Using the records provided below, locate and copy each line that contains the word "europea".
----
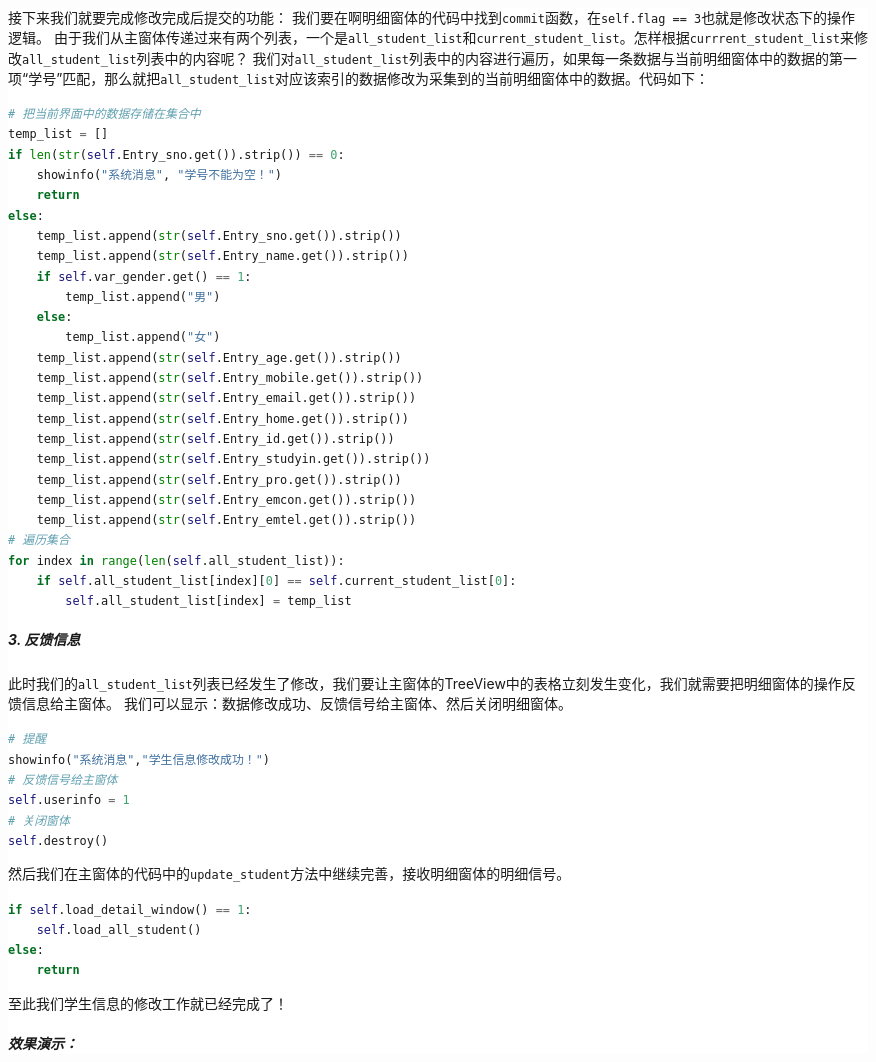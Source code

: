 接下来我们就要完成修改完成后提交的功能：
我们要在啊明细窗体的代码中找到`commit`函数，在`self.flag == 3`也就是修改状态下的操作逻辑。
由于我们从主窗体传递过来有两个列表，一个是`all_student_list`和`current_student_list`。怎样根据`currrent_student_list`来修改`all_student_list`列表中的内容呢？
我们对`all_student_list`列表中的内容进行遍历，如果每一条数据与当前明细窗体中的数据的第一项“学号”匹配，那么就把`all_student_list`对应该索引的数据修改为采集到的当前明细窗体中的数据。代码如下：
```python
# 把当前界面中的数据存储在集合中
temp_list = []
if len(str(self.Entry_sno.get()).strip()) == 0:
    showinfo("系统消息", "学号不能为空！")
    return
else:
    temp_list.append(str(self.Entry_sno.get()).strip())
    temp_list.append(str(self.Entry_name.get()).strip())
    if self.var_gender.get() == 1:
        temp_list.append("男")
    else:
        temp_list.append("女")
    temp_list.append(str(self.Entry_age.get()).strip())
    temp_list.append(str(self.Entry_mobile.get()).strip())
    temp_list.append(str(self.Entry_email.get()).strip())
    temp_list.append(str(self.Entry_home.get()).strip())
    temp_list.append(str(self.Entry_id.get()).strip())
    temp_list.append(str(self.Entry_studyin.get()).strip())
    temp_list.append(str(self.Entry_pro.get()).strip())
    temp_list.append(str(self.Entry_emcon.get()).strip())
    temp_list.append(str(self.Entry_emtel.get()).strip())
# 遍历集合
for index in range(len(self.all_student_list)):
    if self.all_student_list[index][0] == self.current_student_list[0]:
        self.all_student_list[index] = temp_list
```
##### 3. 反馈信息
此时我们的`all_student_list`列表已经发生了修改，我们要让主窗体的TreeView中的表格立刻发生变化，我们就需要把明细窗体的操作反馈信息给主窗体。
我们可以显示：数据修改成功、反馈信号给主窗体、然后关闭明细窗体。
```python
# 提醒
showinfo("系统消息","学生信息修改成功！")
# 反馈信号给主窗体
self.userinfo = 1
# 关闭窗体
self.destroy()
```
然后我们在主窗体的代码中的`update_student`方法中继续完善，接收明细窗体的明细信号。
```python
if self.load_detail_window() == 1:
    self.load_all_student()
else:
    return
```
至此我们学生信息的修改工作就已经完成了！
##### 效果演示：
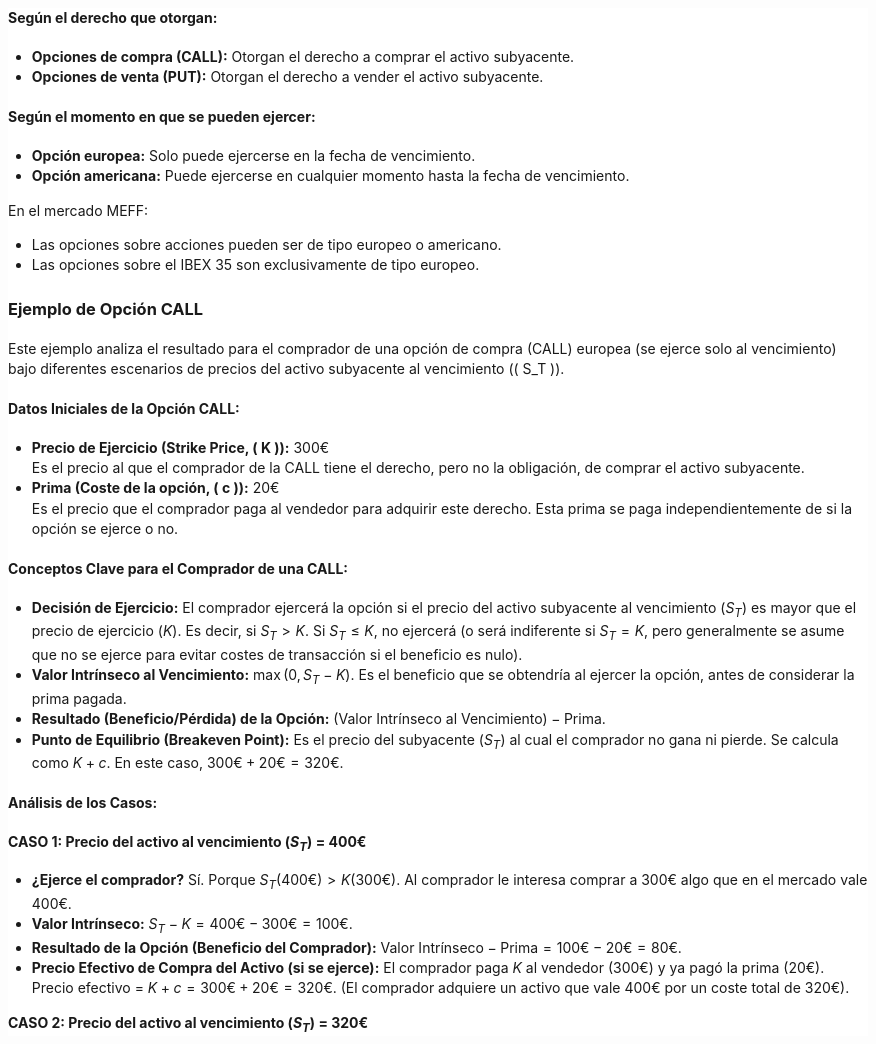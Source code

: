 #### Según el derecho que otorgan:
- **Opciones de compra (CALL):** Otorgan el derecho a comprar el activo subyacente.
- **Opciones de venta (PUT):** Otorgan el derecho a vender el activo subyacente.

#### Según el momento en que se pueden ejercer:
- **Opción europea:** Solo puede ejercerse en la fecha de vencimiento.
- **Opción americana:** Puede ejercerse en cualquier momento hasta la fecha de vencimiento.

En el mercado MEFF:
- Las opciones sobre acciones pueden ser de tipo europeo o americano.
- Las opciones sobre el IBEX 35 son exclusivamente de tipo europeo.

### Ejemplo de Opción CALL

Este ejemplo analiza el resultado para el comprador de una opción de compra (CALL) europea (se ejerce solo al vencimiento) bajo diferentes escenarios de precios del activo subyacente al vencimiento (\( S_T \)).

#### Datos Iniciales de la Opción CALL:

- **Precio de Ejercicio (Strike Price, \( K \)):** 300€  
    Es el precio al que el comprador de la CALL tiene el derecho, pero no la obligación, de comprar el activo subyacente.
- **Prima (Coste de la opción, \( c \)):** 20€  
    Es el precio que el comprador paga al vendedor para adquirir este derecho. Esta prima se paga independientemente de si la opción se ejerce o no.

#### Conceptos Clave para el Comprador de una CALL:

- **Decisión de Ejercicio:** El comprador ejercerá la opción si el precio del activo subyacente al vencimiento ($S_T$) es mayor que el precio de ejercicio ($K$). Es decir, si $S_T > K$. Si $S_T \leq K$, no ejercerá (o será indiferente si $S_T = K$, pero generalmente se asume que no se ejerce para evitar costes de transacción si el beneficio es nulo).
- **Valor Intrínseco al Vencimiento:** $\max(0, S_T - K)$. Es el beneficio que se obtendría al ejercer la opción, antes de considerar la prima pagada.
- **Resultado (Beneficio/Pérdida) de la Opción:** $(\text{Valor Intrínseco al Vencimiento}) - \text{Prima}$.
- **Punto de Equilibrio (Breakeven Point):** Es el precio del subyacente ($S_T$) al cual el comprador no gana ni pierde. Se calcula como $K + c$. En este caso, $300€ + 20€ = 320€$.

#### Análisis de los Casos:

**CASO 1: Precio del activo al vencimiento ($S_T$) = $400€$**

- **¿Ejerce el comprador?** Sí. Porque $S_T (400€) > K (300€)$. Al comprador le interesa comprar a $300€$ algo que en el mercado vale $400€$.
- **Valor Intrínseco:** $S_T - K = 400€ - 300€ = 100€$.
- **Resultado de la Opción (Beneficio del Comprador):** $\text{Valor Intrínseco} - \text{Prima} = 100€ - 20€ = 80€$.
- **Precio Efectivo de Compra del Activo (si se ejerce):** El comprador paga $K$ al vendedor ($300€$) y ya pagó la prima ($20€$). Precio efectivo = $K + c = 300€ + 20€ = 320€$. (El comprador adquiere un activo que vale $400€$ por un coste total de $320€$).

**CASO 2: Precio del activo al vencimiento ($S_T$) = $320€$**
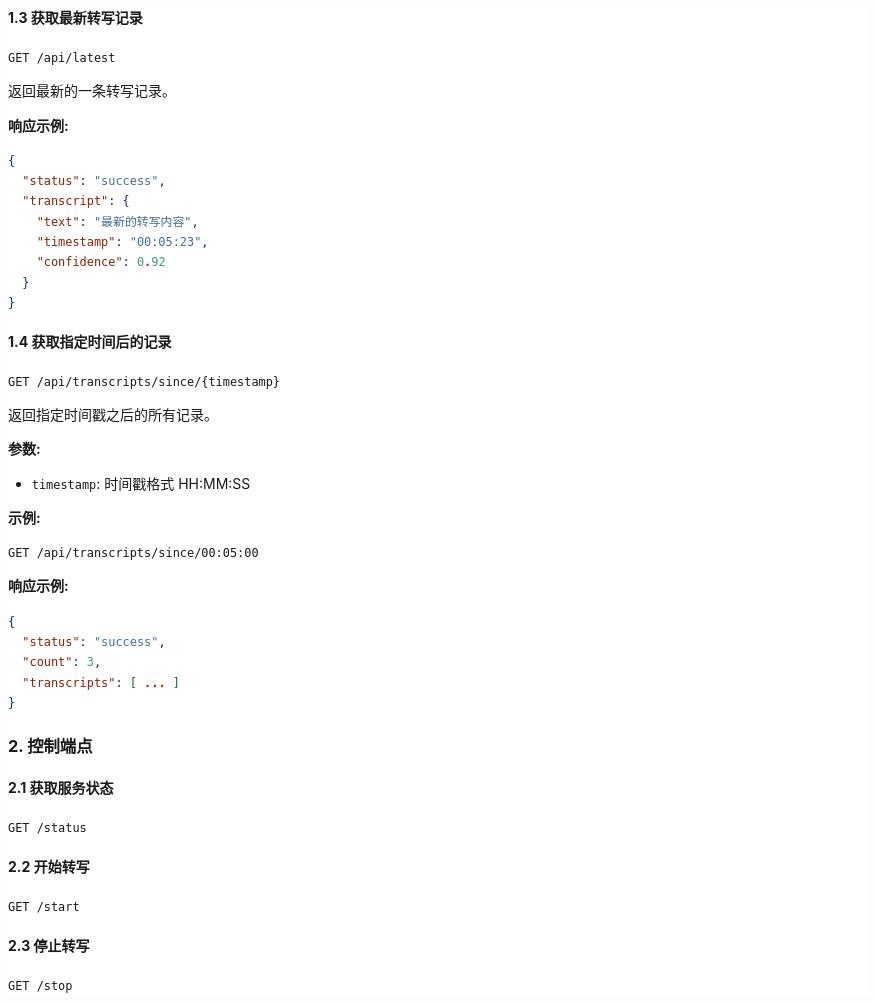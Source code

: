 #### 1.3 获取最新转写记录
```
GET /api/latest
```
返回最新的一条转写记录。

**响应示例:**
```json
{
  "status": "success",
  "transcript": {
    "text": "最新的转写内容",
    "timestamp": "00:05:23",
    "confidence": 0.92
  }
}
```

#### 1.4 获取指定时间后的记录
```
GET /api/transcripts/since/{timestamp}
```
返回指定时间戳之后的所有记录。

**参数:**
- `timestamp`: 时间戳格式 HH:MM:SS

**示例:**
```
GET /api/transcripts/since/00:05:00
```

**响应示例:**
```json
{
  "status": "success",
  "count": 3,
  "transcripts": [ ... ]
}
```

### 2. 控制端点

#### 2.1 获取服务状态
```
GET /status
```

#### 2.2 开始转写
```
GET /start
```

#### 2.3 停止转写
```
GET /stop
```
----
# Answer to this problem:
- **Opción europea:** Solo puede ejercerse en la fecha de vencimiento.
Este ejemplo analiza el resultado para el comprador de una opción de compra (CALL) europea (se ejerce solo al vencimiento) bajo diferentes escenarios de precios del activo subyacente al vencimiento (\( S_T \)).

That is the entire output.